The Alliance has been a leader in Minnesota in promoting the use of community benefits campaigns to link public investment directly to community needs. Our grassroots organizing, public education presentations, capacity-building and technical assistance work has helped Twin Cities organizations to take a larger role in local development decisions. We’ve helped local groups to organize constituents around a local development project, create greater citizen participation in local land-use decisions, surface ideas for equitable development outcomes, and work towards a vision that benefits all parties involved.

What is a community benefits agreement?

Major metropolitan cities are in a constant battle to attract new urban redevelopment projects.  Cities continue to wield a variety of development tools, zoning incentives, and public subsidies to attract residential, commercial, and industrial development – but countless opportunities are being lost to tie these public investments into measurable community benefits that link development goals to racial and economic equity issues. 
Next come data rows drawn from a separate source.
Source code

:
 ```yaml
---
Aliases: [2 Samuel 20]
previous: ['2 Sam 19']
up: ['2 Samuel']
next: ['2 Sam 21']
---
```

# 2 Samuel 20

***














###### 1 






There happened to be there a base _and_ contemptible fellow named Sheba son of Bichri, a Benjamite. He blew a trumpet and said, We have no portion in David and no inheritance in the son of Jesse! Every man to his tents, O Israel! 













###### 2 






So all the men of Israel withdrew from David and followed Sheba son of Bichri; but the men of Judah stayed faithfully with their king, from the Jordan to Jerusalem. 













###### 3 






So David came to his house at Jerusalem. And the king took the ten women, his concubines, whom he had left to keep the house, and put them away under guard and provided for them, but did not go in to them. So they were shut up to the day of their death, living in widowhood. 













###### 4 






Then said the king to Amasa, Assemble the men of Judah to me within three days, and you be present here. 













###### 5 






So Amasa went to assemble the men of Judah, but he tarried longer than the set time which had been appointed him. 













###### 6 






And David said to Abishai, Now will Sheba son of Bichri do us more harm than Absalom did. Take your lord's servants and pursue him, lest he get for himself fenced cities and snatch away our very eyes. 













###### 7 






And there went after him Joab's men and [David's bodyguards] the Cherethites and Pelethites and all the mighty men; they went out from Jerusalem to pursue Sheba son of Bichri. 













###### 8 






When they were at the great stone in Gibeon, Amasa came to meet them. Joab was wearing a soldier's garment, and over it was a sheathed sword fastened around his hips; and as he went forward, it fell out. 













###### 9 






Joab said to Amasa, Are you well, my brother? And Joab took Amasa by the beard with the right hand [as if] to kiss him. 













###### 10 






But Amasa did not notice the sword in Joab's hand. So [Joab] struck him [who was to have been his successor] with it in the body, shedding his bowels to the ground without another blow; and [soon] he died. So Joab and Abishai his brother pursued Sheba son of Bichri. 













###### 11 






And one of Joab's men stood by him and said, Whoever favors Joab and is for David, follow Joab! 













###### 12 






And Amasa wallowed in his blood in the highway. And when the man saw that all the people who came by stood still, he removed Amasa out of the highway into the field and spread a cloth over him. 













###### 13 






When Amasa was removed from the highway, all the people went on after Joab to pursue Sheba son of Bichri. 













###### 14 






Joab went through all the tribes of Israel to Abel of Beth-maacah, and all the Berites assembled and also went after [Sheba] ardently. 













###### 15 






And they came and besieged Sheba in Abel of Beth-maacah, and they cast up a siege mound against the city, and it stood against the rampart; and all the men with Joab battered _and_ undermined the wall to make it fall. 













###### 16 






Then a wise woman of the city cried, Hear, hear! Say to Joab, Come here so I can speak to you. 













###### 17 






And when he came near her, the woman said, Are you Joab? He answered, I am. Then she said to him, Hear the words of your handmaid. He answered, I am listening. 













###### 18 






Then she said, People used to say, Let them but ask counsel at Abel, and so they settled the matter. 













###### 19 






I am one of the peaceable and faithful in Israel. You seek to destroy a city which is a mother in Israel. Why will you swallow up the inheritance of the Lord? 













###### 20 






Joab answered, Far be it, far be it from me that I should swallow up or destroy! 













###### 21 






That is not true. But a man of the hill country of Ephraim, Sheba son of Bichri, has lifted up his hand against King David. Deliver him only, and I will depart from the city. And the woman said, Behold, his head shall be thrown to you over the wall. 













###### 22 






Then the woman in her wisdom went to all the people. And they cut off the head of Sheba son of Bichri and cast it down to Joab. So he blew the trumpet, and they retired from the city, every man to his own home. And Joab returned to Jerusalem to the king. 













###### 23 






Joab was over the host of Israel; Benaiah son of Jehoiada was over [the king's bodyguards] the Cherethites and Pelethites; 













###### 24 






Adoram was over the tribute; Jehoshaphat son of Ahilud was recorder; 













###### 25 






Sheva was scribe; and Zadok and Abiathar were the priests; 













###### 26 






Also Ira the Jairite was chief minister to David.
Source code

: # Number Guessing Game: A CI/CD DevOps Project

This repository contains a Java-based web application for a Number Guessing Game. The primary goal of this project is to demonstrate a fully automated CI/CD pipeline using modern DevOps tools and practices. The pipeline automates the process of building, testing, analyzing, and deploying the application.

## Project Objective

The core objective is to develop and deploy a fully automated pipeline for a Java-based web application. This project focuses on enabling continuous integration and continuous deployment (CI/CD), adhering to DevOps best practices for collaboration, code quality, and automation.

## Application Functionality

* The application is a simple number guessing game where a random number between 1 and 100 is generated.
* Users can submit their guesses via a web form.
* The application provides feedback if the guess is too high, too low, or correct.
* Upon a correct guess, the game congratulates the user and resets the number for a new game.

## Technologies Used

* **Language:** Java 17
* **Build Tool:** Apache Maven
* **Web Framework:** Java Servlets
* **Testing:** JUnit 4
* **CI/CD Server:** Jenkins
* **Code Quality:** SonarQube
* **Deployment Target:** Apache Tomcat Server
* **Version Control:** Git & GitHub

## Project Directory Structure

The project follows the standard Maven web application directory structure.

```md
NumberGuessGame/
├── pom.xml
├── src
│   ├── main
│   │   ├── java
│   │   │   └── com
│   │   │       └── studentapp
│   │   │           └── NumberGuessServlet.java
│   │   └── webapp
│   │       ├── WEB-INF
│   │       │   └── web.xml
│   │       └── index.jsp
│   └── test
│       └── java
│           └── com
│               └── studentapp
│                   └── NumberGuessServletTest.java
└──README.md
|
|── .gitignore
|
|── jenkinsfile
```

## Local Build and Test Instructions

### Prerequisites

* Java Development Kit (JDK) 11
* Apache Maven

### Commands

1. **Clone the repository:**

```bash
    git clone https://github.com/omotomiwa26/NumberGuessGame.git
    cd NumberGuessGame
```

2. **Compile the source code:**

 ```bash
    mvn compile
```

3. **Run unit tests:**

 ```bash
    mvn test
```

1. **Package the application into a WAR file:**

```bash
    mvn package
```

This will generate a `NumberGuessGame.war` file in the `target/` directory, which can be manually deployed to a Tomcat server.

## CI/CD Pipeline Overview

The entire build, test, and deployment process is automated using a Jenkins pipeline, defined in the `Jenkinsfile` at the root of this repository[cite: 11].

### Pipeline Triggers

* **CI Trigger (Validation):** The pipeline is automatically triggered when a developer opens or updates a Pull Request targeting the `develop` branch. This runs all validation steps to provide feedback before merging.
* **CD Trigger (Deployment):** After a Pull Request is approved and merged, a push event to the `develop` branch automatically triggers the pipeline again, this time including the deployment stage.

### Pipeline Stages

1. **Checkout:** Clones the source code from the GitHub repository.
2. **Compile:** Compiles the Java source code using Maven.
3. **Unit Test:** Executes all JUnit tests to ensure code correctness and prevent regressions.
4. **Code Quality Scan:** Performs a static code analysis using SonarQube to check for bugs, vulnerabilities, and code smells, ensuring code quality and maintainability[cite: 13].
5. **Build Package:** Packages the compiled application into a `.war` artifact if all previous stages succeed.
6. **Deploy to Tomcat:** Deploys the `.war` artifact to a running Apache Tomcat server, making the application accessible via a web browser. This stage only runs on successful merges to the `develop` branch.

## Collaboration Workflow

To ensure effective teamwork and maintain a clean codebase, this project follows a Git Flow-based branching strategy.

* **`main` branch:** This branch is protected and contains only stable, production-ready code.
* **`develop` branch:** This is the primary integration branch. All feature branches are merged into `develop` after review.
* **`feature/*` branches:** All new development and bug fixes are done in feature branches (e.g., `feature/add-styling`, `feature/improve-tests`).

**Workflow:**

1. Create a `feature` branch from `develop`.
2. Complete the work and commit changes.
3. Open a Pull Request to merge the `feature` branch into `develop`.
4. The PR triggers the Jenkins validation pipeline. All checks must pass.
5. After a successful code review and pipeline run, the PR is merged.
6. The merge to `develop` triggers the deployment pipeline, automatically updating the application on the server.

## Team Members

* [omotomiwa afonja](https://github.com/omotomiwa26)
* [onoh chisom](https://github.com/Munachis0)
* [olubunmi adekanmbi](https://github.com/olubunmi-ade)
Community leaders are now arguing that development that receives public subsidies and assistance should do more than provide developer-driven amentities - these developments should be designed by affected communities and help lift people out of poverty

 A new tool is emerging across the country to achieve equitable development outcomes - the community benefits agreement (CBA). A community benefits agreement is a legally enforceable contract that sets forth a range of strategic investments, services, and tangible dividends provided to local communities as part of a development project.  It is often the result of direct negotiations between a developer and organized representatives of affected communities  – locking in an agreement by the developer to shape the project in ways that deliver specific benefits for the community. 

Community benefits agreements may include living-wage requirements, minority contracting, first-source hiring preferences, fair labor practices, job training programs, land banking and affordable housing set asides, increased urban densities, transit integration, open space protections, environmental clean-up, community service centers, direct community involvement in the development planning process, creation of new funding resources, and other provisions. 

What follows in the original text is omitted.